#### What you are asked to do
Extract every line below that contains the word "AAAAAAAAAZg".

#### Source material

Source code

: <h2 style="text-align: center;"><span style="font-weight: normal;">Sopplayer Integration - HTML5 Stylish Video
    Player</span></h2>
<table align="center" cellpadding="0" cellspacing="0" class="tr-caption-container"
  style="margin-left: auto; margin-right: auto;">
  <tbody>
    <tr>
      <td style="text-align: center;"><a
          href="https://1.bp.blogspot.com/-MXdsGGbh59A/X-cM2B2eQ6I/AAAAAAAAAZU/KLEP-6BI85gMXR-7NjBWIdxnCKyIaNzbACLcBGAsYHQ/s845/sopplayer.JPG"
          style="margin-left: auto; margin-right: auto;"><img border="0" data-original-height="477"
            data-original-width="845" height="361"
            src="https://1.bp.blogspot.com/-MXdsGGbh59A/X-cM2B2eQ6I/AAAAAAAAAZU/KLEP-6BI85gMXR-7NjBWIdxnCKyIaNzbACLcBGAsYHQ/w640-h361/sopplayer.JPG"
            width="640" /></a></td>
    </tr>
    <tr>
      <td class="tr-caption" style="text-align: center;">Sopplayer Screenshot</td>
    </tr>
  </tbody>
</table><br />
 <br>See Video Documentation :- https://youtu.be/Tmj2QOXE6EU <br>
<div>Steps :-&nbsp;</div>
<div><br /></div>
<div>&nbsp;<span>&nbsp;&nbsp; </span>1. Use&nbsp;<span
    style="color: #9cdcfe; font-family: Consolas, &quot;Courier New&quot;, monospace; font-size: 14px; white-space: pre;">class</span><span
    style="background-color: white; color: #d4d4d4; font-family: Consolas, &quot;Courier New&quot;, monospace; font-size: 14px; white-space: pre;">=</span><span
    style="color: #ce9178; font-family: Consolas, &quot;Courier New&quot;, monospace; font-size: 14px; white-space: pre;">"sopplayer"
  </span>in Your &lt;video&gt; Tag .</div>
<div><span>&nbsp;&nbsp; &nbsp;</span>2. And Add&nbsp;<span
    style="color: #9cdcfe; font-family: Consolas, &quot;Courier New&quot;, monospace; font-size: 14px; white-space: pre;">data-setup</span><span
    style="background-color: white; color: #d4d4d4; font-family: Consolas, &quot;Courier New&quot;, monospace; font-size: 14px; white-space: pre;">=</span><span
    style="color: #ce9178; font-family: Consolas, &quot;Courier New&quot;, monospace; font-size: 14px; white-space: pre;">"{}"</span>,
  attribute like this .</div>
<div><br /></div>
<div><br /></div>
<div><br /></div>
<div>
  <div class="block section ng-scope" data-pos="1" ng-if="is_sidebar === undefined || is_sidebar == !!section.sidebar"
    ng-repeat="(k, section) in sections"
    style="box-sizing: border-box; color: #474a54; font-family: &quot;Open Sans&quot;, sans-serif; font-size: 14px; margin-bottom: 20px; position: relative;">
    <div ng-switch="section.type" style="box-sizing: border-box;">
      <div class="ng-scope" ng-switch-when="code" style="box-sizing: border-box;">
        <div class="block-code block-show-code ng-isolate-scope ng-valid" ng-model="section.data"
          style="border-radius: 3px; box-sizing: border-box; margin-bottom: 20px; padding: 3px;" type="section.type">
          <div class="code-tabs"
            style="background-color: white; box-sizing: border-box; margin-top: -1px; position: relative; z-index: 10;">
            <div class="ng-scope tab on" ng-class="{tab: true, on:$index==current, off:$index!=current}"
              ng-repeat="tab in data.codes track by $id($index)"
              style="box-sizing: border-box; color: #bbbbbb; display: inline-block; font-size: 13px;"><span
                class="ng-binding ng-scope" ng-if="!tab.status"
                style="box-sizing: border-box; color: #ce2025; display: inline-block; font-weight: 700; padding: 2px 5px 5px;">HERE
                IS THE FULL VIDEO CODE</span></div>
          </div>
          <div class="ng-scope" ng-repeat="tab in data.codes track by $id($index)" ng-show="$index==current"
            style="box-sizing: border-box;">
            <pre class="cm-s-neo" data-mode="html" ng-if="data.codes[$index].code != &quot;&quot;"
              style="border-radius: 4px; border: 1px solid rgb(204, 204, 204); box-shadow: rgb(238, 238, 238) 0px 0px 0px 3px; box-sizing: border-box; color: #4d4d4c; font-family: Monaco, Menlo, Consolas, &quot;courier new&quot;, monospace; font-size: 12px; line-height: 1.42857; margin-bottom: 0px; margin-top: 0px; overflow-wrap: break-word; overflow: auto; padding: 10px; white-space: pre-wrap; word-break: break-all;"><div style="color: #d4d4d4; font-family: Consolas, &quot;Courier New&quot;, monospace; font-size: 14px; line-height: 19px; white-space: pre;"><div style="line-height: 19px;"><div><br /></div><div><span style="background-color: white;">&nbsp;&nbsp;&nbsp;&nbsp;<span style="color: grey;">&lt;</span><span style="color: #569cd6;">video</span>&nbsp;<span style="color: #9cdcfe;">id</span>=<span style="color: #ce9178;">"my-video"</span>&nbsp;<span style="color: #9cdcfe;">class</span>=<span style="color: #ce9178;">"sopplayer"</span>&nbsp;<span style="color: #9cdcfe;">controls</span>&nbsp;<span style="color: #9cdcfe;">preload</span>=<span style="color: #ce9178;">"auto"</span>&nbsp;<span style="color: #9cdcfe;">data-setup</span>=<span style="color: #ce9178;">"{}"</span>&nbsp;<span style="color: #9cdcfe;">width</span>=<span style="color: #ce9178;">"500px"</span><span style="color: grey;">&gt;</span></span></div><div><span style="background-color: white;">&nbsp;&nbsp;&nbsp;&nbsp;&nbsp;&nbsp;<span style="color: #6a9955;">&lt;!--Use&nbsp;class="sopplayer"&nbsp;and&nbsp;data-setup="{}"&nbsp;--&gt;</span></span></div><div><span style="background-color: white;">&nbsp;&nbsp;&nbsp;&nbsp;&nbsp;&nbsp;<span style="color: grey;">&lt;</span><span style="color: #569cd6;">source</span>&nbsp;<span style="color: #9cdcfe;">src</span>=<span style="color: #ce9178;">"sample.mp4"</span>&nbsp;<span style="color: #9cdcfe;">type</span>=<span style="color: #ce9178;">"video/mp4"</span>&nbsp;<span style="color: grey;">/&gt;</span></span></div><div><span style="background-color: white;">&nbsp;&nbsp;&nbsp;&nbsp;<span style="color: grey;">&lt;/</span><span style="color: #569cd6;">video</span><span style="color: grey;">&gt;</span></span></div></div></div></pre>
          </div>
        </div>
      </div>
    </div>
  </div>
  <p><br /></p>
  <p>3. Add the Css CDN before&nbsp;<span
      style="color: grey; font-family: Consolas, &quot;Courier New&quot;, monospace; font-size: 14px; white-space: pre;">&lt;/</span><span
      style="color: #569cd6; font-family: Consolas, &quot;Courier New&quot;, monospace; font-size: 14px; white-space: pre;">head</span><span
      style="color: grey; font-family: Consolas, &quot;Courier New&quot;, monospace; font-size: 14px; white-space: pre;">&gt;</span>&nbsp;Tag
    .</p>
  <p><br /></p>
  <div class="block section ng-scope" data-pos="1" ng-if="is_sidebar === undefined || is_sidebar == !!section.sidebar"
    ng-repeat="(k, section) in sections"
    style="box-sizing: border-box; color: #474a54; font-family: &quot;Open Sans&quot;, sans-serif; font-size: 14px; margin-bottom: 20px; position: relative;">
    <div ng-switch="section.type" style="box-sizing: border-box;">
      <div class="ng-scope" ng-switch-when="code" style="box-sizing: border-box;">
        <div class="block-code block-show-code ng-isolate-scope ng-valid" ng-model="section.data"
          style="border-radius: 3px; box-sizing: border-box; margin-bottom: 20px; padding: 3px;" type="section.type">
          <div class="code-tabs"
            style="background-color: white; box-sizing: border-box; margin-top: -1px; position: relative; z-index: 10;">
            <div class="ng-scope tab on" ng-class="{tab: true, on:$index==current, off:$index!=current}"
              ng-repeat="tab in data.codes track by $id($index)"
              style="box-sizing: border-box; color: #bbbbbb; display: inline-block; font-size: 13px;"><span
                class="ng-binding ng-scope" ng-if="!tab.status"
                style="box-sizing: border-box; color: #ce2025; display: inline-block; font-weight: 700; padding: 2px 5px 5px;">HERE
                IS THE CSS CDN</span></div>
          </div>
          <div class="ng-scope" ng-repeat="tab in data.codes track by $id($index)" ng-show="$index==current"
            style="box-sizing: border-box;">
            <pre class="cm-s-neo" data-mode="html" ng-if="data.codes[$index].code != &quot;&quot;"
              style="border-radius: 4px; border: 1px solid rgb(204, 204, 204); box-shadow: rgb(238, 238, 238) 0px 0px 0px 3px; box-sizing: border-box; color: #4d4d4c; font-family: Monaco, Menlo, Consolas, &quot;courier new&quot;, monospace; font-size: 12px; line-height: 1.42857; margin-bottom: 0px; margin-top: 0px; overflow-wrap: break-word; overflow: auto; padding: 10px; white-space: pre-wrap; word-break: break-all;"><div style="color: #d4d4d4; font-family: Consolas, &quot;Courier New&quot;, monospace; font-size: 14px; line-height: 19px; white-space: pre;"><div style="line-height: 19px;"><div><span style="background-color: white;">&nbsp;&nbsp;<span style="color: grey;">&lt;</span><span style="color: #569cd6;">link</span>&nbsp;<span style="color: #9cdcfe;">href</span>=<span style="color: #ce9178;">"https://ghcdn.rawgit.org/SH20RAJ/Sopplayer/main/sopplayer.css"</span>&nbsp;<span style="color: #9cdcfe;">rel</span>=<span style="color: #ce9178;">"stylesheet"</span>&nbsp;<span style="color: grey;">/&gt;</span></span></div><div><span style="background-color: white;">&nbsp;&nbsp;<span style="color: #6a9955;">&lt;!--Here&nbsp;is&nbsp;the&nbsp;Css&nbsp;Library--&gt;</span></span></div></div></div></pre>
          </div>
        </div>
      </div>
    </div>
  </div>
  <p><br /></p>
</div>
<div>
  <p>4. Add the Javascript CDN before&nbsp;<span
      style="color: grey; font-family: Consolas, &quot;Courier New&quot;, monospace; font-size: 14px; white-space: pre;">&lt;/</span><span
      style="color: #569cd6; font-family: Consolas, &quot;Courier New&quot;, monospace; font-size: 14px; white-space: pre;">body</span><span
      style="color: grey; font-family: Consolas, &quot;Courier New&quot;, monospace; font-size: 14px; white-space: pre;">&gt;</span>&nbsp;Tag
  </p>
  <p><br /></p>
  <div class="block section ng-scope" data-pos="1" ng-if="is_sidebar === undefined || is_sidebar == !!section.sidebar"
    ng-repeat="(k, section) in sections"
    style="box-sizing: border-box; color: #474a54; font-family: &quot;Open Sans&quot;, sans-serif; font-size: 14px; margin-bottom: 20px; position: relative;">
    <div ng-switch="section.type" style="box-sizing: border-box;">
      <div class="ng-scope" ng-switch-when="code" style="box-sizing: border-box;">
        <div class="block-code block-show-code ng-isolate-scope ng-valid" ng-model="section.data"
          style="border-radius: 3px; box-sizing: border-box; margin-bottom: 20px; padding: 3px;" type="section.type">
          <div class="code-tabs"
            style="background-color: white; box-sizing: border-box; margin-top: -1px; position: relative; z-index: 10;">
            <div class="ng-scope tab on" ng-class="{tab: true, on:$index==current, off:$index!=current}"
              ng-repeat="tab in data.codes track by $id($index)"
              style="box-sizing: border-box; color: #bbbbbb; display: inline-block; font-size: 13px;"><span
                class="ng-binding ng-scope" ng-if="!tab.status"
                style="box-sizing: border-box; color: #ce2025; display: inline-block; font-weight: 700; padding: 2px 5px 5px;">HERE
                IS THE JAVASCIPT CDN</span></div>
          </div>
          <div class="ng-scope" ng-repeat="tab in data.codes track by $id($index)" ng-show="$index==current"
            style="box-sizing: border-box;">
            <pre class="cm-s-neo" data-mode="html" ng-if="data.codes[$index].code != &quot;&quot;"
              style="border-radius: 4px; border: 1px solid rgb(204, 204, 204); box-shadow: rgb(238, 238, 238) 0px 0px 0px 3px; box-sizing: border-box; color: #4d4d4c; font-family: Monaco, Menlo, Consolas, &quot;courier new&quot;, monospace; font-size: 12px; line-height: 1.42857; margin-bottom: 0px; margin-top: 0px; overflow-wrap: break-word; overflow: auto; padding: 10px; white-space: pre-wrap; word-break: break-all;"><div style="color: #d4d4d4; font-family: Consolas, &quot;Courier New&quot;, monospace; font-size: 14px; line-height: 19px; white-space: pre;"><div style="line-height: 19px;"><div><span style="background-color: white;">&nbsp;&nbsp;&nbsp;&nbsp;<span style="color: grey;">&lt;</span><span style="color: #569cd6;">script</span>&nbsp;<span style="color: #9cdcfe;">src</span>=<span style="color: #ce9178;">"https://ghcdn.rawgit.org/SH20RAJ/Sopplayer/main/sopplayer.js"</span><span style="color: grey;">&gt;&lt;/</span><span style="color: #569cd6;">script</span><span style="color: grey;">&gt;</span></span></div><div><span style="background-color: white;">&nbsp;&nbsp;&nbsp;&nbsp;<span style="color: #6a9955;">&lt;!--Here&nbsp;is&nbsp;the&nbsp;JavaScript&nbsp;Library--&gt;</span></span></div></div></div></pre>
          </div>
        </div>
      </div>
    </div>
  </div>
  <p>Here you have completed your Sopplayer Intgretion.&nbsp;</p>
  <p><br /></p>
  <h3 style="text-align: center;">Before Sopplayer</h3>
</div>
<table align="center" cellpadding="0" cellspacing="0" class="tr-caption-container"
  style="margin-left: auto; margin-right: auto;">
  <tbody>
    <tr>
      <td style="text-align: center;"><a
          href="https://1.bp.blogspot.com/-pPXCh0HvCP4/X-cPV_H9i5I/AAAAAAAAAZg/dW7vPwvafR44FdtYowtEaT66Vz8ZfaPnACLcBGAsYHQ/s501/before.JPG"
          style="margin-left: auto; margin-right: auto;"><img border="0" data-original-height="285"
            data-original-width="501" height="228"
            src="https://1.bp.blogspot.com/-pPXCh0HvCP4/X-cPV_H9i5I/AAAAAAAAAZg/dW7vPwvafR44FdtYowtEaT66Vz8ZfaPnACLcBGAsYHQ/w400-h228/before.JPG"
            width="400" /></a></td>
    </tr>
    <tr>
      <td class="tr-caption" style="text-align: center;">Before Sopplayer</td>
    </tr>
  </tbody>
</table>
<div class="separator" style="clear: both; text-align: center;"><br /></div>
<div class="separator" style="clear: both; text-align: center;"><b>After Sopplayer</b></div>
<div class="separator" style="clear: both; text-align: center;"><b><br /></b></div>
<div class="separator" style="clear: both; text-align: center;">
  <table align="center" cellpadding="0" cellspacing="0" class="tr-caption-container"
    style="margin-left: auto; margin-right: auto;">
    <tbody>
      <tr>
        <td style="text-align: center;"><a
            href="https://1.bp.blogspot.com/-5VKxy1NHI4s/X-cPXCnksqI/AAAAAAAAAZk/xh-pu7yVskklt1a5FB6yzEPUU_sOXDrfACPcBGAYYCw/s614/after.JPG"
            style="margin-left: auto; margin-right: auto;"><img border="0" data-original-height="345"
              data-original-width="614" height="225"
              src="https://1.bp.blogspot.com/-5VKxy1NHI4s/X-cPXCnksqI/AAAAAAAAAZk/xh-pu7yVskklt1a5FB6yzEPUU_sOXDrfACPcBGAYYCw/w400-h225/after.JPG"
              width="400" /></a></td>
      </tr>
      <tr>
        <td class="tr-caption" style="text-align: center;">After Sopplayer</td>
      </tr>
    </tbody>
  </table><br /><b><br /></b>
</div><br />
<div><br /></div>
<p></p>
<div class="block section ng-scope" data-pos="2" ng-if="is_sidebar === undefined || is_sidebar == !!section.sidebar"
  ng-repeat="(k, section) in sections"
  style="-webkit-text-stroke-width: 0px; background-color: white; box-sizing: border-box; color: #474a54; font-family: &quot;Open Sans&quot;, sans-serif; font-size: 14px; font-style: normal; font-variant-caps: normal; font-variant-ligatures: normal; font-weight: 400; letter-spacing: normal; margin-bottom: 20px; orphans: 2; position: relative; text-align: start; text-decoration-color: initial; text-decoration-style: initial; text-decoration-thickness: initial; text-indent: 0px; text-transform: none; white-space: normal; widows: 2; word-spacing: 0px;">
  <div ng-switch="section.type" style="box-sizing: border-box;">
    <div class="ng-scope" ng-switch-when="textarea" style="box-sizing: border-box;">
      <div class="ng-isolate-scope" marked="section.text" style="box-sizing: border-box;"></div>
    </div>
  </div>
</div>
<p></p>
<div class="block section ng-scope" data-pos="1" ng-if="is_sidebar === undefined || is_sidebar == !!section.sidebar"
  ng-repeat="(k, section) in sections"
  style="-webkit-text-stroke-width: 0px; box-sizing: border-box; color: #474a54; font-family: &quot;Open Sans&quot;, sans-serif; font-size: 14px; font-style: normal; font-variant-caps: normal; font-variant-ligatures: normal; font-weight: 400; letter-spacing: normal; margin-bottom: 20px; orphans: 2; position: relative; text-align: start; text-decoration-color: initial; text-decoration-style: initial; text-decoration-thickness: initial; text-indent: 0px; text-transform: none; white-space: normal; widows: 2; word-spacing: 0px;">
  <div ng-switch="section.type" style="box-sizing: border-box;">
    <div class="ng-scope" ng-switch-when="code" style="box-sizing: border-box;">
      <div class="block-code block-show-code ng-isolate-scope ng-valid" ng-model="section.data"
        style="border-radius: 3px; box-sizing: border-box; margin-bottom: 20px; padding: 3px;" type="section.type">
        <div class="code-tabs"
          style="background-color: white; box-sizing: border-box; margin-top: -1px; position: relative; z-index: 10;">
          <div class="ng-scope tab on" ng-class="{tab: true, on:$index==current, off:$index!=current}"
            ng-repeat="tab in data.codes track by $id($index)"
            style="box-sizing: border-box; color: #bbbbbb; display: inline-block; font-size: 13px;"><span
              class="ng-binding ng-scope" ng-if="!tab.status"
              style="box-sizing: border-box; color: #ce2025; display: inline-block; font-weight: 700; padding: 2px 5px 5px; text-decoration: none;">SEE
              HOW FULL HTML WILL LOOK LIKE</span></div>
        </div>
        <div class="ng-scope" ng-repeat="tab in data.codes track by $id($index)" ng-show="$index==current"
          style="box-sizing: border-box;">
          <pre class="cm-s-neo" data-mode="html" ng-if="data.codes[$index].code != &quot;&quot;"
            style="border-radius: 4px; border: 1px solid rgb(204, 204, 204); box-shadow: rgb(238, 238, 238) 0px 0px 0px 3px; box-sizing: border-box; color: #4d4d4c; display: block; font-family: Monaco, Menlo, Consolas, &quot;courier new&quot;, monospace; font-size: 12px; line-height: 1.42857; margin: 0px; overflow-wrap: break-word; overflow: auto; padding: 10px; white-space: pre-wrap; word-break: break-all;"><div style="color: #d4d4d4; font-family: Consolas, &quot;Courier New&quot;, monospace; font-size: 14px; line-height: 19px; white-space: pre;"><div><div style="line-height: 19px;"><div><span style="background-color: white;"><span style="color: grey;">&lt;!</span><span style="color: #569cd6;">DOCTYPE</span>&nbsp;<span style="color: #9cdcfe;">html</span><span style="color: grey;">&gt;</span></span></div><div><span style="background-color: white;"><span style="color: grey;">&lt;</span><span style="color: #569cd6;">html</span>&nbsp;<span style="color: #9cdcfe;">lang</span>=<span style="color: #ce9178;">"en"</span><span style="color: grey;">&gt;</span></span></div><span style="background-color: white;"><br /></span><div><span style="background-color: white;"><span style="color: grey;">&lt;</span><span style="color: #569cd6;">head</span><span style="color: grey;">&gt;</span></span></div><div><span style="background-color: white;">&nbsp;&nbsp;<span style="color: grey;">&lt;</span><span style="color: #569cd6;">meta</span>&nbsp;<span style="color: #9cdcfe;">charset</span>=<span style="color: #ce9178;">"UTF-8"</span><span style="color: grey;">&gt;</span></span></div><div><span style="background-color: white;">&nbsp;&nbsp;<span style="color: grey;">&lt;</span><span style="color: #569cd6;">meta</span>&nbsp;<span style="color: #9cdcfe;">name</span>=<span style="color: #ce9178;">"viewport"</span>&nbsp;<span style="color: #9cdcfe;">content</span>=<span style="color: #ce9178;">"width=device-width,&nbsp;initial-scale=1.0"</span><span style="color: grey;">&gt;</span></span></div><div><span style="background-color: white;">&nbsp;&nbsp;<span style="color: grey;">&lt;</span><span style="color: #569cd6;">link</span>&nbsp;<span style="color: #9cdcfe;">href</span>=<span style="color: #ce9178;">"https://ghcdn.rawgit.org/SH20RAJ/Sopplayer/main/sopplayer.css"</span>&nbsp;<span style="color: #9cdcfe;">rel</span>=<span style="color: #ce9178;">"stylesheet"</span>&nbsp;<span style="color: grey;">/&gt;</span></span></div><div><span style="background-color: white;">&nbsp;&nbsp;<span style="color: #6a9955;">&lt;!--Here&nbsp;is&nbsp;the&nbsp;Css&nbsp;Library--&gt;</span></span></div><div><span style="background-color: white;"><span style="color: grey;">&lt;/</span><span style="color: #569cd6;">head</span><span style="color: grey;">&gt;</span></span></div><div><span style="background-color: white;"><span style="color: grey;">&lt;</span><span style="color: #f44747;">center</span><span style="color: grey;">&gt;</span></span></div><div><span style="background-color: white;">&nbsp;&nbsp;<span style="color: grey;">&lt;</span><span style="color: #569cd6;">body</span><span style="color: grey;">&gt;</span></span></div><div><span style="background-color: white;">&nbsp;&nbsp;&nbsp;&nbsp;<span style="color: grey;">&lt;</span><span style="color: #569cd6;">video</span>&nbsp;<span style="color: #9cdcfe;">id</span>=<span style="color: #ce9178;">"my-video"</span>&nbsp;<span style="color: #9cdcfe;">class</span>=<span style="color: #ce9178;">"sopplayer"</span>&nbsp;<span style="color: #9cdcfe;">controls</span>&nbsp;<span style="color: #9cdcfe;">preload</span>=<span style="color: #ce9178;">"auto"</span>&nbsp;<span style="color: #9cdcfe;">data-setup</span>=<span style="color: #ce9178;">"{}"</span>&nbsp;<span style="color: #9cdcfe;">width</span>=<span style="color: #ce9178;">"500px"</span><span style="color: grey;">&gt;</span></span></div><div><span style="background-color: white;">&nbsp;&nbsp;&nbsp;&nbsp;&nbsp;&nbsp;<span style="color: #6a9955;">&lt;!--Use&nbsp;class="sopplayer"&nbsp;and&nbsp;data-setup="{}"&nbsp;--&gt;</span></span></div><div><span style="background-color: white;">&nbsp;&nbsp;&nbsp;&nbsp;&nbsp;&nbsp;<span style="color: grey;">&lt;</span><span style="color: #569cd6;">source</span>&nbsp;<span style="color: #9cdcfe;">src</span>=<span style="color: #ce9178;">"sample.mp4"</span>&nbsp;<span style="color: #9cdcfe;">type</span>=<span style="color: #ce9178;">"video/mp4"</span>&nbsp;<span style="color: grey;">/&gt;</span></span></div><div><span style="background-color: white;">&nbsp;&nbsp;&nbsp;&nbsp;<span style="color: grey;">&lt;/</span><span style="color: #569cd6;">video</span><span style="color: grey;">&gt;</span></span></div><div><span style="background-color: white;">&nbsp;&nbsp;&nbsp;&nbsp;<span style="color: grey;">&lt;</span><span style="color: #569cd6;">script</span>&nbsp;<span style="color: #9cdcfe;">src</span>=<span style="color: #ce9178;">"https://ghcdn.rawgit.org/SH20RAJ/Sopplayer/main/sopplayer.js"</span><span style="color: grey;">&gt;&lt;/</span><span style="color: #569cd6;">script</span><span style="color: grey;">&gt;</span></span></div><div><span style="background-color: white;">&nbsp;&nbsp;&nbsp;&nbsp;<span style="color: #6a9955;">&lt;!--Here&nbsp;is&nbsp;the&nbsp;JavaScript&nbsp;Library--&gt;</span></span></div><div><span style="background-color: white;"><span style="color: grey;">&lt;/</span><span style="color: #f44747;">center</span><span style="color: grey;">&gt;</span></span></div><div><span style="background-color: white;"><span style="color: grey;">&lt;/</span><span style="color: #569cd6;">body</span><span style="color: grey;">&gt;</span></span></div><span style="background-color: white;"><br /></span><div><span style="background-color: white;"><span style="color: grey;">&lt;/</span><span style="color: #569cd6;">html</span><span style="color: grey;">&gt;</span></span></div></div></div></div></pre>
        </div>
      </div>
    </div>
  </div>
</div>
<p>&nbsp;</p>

#### Task result
          href="https://1.bp.blogspot.com/-pPXCh0HvCP4/X-cPV_H9i5I/AAAAAAAAAZg/dW7vPwvafR44FdtYowtEaT66Vz8ZfaPnACLcBGAsYHQ/s501/before.JPG"
            src="https://1.bp.blogspot.com/-pPXCh0HvCP4/X-cPV_H9i5I/AAAAAAAAAZg/dW7vPwvafR44FdtYowtEaT66Vz8ZfaPnACLcBGAsYHQ/w400-h228/before.JPG"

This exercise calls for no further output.